Curious what you think :slightly_smiling_face:

this is pretty much exactly what we ended up building too @TimBrauer — MCP-based routing to specialized sub-agents instead of one giant workflow that tries to do everything. each agent handles a single domain and they talk through a shared message bus, works way better than the monolith approach we started with.

one thing that made a huge difference — giving each sub-agent its own memory scope. without that they kept polluting each other’s context and you’d get weird cross-contamination. how are you handling context isolation between the sub-agents?

Hi Benjamin,

At first I also considered using a blackboard-style system, potentially combined with a RAG mechanism or even something simple like a shared Airtable-based blackboard. In the end, though, I decided against it for simplicity reasons. For many setups it introduces quite a bit of infrastructure overhead.

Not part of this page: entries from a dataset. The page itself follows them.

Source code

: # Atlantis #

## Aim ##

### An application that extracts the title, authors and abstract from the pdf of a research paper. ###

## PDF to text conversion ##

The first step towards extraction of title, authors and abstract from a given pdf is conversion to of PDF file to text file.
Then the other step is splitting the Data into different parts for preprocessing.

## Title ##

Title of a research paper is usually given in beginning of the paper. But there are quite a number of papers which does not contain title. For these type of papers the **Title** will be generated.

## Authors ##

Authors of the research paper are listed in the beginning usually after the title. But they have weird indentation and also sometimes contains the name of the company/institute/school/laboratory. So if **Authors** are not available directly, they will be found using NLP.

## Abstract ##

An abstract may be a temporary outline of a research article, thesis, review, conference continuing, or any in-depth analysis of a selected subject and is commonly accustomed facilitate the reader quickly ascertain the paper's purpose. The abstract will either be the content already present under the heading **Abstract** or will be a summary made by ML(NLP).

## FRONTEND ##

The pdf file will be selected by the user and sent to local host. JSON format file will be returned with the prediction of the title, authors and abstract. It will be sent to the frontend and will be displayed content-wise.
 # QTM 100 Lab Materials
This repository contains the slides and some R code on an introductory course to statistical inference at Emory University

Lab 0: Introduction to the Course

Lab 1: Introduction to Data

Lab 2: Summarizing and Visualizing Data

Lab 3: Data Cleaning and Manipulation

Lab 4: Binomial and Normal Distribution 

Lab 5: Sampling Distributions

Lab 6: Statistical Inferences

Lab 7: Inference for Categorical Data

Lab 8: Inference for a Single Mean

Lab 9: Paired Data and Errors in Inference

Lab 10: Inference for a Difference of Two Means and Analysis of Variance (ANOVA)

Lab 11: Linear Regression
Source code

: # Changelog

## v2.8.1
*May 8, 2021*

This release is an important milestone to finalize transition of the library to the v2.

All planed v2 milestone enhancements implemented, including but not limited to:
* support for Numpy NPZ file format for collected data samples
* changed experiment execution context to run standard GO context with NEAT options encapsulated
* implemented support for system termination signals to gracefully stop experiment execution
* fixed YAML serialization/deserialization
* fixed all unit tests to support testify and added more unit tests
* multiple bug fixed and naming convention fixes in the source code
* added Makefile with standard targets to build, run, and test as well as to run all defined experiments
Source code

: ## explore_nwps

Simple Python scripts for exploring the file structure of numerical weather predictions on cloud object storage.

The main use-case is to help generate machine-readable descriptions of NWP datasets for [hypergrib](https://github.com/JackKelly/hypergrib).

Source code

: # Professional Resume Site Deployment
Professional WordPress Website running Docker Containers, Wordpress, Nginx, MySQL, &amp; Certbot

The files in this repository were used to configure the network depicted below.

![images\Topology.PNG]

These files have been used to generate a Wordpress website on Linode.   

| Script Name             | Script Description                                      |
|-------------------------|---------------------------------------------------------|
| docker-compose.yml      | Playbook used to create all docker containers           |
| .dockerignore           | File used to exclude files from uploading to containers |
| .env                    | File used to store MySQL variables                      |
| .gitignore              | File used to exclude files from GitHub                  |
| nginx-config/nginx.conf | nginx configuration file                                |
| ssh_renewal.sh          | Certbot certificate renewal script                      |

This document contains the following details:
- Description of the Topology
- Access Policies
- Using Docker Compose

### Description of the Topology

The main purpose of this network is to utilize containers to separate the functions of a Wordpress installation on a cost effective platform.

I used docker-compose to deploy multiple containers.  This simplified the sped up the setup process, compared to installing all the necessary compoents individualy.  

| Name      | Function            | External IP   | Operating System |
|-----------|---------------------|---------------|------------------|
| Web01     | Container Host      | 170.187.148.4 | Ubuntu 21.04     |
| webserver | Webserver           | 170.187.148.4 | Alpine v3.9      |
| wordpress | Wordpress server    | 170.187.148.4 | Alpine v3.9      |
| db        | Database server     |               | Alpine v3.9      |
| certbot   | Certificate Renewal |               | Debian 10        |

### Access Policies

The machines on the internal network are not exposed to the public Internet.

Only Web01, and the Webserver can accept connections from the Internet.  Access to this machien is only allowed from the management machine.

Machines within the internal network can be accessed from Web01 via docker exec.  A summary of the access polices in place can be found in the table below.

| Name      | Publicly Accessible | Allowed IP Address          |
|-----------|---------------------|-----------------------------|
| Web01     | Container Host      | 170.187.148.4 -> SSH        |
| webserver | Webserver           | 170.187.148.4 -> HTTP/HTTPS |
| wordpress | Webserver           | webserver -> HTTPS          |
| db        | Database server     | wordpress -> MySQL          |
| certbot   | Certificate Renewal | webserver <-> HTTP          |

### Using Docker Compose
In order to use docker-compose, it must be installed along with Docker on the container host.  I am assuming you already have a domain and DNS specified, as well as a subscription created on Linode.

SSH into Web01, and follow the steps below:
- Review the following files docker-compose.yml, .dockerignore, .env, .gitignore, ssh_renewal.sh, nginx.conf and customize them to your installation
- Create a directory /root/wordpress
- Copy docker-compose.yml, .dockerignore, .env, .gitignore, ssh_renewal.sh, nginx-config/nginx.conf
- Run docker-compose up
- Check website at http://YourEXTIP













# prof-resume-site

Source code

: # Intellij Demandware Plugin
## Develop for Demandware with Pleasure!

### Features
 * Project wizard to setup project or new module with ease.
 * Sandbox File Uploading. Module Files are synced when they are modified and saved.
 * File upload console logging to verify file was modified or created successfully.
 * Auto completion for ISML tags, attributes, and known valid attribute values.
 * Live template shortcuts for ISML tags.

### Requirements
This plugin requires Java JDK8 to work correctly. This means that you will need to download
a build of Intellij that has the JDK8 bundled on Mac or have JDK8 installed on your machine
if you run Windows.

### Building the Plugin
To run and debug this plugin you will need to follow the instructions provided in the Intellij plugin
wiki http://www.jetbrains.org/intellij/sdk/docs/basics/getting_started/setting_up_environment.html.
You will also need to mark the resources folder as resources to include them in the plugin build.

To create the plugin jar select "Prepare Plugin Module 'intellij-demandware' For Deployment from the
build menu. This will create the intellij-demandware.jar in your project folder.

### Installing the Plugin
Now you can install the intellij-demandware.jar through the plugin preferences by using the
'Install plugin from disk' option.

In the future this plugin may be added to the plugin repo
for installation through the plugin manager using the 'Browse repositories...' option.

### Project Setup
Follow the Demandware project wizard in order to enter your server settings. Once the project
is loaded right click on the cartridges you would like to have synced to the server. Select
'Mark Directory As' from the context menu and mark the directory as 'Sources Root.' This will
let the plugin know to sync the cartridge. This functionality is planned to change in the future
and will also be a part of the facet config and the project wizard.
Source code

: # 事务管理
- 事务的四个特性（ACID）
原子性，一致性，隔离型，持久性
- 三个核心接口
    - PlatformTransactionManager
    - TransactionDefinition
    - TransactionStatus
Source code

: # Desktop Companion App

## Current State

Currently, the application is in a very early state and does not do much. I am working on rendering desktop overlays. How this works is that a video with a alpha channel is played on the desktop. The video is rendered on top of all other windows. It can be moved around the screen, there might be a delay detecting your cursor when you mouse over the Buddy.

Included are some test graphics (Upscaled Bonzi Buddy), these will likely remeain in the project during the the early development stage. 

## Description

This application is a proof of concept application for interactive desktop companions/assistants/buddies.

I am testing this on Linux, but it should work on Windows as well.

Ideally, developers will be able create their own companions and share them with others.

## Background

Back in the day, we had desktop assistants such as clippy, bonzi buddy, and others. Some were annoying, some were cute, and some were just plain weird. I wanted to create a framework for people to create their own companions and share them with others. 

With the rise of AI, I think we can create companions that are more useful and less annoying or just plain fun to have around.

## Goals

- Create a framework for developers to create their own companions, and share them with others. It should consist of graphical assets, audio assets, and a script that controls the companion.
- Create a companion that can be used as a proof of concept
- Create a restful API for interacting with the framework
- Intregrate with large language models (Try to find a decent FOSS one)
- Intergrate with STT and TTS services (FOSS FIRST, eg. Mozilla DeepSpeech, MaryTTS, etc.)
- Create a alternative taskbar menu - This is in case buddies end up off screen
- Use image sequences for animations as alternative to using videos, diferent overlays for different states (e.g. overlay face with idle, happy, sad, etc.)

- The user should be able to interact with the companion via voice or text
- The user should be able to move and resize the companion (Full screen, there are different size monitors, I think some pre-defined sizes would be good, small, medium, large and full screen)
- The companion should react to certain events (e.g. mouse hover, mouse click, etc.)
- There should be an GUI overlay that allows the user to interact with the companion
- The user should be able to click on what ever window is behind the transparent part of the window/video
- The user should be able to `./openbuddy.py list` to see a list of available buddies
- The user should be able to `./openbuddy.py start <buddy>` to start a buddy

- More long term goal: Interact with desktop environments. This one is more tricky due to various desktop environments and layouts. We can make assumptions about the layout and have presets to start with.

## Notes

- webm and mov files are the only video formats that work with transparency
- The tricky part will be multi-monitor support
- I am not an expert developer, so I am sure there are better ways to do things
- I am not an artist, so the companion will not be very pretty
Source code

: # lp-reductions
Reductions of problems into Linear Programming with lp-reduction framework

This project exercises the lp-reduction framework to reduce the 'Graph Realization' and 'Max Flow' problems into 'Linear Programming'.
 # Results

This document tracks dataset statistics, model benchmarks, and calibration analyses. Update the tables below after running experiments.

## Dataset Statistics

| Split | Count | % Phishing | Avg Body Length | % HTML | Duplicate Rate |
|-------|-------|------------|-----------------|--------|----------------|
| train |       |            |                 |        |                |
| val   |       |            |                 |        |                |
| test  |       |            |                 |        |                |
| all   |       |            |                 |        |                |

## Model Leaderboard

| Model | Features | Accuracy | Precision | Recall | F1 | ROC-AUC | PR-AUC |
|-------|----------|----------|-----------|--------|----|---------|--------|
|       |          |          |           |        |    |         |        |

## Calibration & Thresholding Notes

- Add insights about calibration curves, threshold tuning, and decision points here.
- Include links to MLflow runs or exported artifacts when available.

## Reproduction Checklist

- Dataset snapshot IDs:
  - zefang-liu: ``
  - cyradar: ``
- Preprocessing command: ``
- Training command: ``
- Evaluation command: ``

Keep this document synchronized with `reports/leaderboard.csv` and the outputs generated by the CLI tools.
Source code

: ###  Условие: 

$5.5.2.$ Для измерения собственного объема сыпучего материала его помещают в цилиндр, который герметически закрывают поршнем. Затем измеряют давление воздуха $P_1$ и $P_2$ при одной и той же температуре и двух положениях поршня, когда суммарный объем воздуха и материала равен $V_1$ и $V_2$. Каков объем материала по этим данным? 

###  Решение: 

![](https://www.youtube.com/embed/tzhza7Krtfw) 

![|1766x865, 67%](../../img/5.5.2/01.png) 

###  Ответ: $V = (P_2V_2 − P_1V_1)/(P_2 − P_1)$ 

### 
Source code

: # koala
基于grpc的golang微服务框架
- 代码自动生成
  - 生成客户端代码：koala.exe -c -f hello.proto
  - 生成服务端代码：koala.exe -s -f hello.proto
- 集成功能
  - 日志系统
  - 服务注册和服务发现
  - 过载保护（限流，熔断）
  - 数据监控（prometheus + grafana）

My current thinking is that a well-designed hierarchical multi-agent system should already be able to handle most knowledge transfer between sub-agents. If the main orchestrator agent is prompted and structured properly, it can act as a filter that decides what information actually needs to be passed down the chain.

RAG might make sense when you have more complex probles and some kind of a custom multi agent approache like swarm GitHub - openai/swarm: Educational framework exploring ergonomic, lightweight multi-agent orchestration. Managed by OpenAI Solution team. · GitHub

Also, I checked out your website. How’s the automation agency going so far? Any clients yet?

By the way, I’m from Germany as well

the multi-agent delegation pattern via MCP is really clean — we’re running something similar with agents talking through a shared message bus. the context isolation point @Benjamin_Behrens raised is key: without proper scoping you end up with knowledge bleeding between agents. your approach of letting the orchestrator act as a filter works well for simpler hierarchies, but once you go deeper (more than 3-4 levels), even well-structured orchestration struggles. have you run into that at scale, or are most use cases staying shallow?